• Exercise: Read through the lines below for the string "logged" and copy each one that has it.

• Records supplied:
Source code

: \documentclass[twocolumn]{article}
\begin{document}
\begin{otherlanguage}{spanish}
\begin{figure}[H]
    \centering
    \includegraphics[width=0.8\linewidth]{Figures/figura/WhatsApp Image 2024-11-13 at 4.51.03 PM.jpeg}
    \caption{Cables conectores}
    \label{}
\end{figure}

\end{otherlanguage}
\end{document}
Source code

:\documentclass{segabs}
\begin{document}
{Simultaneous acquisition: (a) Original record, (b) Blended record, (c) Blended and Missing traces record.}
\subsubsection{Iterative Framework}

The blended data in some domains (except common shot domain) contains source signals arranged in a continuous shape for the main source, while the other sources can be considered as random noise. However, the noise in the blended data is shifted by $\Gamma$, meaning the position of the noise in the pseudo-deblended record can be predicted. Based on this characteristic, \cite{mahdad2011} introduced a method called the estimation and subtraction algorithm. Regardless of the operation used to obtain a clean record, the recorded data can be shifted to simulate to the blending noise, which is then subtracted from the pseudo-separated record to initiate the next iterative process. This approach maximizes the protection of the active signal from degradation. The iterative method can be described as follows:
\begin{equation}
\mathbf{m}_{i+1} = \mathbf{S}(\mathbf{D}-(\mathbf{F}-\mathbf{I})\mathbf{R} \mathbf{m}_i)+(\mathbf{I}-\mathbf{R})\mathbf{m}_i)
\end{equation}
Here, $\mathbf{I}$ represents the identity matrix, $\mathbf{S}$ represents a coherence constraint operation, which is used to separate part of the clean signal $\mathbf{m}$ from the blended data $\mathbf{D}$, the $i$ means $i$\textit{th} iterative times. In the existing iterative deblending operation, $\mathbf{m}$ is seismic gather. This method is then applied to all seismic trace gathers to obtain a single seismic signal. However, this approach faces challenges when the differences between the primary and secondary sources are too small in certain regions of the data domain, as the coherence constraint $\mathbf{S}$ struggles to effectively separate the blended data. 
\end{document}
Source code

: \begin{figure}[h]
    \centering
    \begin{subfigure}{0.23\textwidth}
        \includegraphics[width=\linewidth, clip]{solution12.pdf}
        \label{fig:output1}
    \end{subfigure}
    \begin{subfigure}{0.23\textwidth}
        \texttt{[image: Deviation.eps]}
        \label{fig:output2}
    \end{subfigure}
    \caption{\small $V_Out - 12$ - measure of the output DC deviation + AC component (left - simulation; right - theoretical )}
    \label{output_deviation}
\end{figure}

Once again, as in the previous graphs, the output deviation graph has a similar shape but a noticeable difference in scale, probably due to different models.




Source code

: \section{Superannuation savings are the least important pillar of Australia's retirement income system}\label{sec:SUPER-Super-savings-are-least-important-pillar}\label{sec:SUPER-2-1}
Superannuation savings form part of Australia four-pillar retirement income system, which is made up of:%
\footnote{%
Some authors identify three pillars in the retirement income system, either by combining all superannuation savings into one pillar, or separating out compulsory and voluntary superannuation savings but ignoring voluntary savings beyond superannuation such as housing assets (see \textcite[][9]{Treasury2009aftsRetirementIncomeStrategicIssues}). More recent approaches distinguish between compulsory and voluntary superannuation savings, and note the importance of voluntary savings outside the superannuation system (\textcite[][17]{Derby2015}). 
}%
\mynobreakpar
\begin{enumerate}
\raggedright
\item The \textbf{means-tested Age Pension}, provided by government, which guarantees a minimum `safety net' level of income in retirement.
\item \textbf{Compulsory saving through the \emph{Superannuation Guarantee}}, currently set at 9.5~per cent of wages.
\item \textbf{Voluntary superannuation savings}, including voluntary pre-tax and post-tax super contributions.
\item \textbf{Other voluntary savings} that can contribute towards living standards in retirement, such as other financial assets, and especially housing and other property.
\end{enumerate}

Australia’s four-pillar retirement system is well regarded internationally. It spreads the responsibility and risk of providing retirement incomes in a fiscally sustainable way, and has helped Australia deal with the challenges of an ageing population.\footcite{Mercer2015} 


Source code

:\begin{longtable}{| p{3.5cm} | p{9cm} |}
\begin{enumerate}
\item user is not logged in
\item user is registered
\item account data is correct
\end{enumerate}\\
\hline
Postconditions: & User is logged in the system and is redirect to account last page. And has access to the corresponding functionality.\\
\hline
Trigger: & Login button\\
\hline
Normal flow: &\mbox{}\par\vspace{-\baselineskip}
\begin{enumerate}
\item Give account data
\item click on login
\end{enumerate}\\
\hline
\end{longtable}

• Response for this exercise:
\item user is not logged in
Postconditions: & User is logged in the system and is redirect to account last page. And has access to the corresponding functionality.\\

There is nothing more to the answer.